According to Tan, the Health Department does not have a county-by-county breakdown of flu activity because "it's a matter of how counties are reporting, but we are seeing a lot of different flu and respiratory outbreaks throughout our state."

When asked how many New Jerseyans have been hospitalized because of the flu, Tan did not have an exact count.

"We don't have that specific number," she said. "We do collect that data but we don't monitor it specifically."

Last week NBC 10 reported that a 40-year-old Vorhees woman died at a Philadelphia hospital from complications of the flu.

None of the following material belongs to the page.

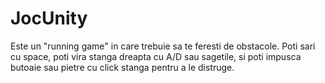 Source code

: # JocUnity

Este un "running game" in care trebuie sa te feresti de obstacole. Poti sari cu space, poti vira stanga dreapta cu A/D sau sagetile, si poti impusca butoaie sau pietre cu click stanga pentru a le distruge.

Nicole Born checked into the hospital at University of Pennsylvania in Philadelphia several days after her two children, age 7 and 3, became sick on Christmas Eve.

Tan also said the Health Department is not sure how many people have been administered a flu vaccine so far this season.

"Because of the way that flu vaccine is distributed among private entities as well as public entities, we don't have a sense of what private doctors are giving out," she said.

She said the CDC does national surveys every year to get a sense of how many people are getting flu shots, and for last year, the numbers in New Jersey were close to the rest of the country - while nationally about 70 percent of kids 6 months to 4 years old were vaccinated, in Jersey the number was 86 percent. Among adult nationally, 42 percent of the population got a flu shot, while in Jersey it was 40 percent.